Task statement: Select the lines below containing the word "Part".

Stored items:
--- START ---

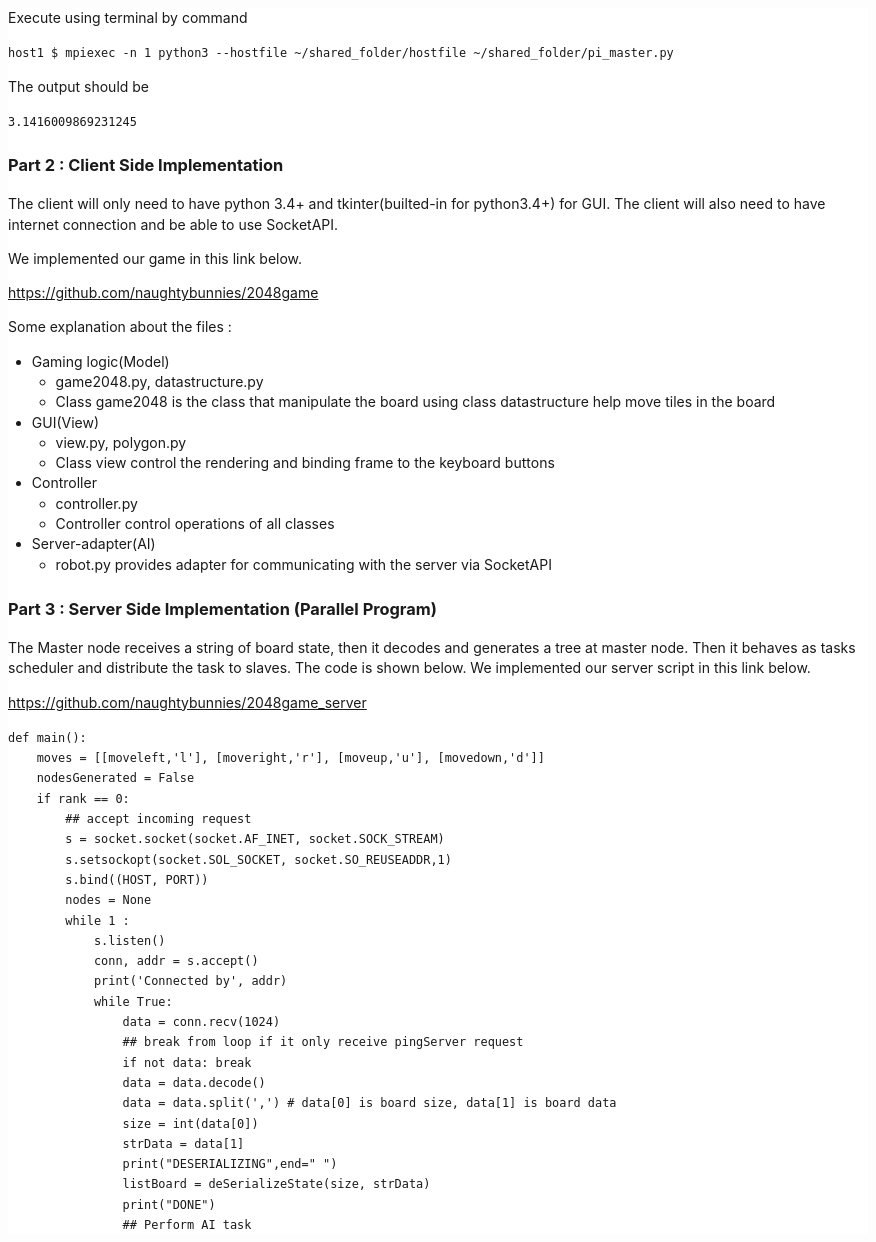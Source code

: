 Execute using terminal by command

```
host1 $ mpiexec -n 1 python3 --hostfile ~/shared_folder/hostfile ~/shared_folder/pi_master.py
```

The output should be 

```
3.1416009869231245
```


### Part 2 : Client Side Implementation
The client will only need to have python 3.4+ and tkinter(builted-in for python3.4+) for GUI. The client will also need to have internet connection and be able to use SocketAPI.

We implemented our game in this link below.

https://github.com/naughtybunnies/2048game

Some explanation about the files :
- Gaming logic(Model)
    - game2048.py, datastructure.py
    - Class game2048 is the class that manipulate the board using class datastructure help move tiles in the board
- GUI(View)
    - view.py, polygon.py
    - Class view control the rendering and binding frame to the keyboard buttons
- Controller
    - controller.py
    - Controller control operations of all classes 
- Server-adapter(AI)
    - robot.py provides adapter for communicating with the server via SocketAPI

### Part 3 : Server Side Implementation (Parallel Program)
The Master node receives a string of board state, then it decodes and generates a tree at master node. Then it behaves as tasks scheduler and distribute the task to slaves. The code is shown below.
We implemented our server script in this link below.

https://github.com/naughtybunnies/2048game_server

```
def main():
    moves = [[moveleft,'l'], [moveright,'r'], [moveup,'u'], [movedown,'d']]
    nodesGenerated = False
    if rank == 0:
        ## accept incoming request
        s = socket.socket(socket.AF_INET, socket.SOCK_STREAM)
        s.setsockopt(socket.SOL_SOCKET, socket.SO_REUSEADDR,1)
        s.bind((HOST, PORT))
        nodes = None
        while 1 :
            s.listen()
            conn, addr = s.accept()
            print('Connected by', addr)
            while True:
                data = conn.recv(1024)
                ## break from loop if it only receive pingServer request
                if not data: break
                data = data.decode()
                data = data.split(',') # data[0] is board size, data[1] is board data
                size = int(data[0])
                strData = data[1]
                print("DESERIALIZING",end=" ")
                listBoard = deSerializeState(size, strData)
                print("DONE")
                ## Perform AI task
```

--- END ---

Exercise response:
### Part 2 : Client Side Implementation
### Part 3 : Server Side Implementation (Parallel Program)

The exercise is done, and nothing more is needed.